La vie que nous révèle Barbara Polla — celle de sa mère inextricablement liée à la sienne — est une vie faite d'émerveillements. Merveille de la nature, des fleurs sauvages et des herbes folles, des bêtes qui peuplent le jardin de Choulex quand elle peint. Merveille des livres qui peu à peu envahissent la maison : Hugo, Balzac, Colette, les écrivains contemporains, une fois de plus. Pour elle, tout est source de surprise et de joie, d'émotion, de découverte. Chaque instant vécu, chaque nouvelle expérience élargit l'horizon. Celle qui, jusqu'à la fin, « voulait vivre dans la vie », aura vécu une vie merveilleuse et, en tous points, unique.

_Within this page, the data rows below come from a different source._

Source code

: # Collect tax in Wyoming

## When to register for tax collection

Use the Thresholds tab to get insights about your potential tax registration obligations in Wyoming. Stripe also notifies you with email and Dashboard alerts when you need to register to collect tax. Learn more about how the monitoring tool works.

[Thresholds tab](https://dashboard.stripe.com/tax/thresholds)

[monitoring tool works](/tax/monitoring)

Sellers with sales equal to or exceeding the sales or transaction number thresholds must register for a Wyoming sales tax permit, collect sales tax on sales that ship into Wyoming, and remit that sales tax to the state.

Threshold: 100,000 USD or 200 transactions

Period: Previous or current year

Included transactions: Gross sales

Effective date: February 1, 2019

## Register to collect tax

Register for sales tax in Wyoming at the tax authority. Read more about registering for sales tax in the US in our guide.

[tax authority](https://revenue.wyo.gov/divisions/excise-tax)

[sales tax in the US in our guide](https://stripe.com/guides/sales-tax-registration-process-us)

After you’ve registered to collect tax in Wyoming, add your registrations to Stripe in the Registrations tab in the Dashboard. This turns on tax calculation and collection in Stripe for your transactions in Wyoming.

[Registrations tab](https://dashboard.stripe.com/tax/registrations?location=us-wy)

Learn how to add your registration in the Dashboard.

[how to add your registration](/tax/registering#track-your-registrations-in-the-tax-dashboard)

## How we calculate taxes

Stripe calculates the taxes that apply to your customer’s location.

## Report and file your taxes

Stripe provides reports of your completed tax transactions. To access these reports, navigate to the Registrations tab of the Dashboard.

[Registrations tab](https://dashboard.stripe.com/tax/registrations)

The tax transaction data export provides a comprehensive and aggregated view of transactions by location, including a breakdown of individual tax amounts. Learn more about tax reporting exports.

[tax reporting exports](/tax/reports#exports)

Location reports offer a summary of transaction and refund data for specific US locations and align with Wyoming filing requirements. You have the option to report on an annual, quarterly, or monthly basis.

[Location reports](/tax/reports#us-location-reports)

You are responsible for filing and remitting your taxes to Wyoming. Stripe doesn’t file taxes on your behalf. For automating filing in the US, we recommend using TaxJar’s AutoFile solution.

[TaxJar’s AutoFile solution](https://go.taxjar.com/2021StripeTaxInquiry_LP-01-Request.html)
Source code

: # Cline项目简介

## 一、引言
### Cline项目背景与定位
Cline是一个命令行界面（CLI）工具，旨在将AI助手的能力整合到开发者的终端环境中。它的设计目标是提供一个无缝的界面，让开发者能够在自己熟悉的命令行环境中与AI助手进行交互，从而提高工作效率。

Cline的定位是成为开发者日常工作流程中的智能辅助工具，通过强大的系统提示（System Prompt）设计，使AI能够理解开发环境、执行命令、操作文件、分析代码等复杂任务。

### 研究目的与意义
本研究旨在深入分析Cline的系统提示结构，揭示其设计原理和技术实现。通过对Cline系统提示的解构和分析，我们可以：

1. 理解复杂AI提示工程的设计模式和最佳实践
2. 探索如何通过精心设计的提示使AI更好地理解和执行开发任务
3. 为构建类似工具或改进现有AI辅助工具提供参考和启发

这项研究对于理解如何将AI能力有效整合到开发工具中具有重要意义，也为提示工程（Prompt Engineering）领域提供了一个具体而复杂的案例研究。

« À moi le silence, dit la mère ; à toi la parole ».
Cette douce injonction, dernière volonté maternelle, Barbara Polla, sa fille, va y répondre à sa manière, par l'écriture, en démêlant les fils si compliqués de la filiation. Tâche impossible : comment séparer, à jamais, les deux Barbara? La fille, ici, le dit très bien : ce n'est pas la mort qui marque une séparation définitive, mais la naissance, bien plus brutale que la mort. « Séparation de corps. De corps et de bien — alors que la mort n'est qu'une simple transformation. » Cette impossible séparation, la narratrice va tout de même en rendre compte dans ce récit qui ressemble souvent à un dialogue : une conversation intime, par delà le silence et la mort, entre une mère et sa fille.
A toi bien sûr : le titre s'adresse à la mère, à qui le livre est dédié. Mais il s'adresse aussi à chaque lecteur (toi, moi) en l'invitant à renouer, à sa manière, le fil interrompu d'une relation qui passe autant par la chair que par l'esprit, par les gestes que par les mots.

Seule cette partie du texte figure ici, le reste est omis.